Top of Supplied data

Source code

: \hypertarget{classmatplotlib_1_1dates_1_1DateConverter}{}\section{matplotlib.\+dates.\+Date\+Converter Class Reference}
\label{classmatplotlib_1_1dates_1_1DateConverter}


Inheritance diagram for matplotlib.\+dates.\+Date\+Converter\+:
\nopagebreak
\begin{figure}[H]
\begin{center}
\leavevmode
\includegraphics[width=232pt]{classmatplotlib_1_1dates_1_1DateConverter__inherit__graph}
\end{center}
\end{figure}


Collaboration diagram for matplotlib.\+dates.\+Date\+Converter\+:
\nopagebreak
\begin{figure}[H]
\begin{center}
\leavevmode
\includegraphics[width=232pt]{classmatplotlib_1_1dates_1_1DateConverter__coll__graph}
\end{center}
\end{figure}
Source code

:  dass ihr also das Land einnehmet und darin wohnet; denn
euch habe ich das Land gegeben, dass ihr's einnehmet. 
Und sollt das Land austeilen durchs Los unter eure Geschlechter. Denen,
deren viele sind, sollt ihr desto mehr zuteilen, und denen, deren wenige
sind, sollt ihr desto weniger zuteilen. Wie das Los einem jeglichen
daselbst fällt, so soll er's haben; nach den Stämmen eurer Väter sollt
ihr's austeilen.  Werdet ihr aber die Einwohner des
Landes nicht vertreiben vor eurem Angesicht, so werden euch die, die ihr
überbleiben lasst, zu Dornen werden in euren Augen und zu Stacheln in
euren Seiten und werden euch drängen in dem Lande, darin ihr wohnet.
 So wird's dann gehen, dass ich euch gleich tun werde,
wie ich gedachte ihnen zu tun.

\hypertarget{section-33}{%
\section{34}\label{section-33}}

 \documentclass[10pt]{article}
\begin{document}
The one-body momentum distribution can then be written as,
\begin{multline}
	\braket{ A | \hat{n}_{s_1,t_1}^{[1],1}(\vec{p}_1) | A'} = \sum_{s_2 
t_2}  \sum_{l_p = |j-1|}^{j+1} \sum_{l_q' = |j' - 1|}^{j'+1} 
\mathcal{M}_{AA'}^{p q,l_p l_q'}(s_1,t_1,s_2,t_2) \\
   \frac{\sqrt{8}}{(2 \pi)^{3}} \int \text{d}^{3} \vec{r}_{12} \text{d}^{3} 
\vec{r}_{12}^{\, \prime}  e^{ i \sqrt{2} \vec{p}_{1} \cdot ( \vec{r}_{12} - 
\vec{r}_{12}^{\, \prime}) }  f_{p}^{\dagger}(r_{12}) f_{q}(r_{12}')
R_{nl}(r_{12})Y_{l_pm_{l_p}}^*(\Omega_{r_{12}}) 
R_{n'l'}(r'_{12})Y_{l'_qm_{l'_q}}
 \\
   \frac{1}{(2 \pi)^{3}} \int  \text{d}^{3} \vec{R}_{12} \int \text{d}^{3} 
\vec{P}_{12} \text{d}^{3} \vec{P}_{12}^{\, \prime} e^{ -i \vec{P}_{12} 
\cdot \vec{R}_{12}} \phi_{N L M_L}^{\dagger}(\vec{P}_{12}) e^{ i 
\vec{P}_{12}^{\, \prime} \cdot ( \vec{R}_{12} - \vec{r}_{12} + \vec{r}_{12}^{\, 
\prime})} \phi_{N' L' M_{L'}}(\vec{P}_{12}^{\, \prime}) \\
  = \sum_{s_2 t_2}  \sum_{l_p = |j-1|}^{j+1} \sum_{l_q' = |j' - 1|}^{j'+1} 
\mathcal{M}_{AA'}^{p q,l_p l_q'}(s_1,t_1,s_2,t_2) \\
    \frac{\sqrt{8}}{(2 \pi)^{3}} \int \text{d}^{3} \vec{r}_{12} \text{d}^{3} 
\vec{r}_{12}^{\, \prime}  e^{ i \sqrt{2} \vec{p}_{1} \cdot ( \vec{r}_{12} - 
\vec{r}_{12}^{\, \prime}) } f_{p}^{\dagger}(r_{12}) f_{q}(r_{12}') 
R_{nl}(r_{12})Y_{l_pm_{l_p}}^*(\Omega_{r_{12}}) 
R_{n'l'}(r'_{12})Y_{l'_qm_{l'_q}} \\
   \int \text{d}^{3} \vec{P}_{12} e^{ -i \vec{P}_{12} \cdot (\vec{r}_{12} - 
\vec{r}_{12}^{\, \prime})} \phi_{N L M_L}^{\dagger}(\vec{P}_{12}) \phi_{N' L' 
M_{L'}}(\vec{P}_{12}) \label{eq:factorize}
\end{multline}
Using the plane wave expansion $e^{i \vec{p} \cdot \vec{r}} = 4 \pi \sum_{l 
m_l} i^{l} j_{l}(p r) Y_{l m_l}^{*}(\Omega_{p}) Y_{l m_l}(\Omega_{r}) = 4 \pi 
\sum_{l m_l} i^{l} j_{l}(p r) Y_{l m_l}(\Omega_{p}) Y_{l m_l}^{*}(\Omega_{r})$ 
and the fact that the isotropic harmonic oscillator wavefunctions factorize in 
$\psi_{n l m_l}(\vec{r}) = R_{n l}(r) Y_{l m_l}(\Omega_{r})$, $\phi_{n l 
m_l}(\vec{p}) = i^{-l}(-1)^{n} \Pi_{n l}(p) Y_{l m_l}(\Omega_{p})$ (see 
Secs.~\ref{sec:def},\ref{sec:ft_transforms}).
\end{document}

Bottom of Supplied data

#### [Your instructions]
Every line above that has the string "section" needs to be copied.

#### [Output of the task]
: \hypertarget{classmatplotlib_1_1dates_1_1DateConverter}{}\section{matplotlib.\+dates.\+Date\+Converter Class Reference}
\hypertarget{section-33}{%
\section{34}\label{section-33}}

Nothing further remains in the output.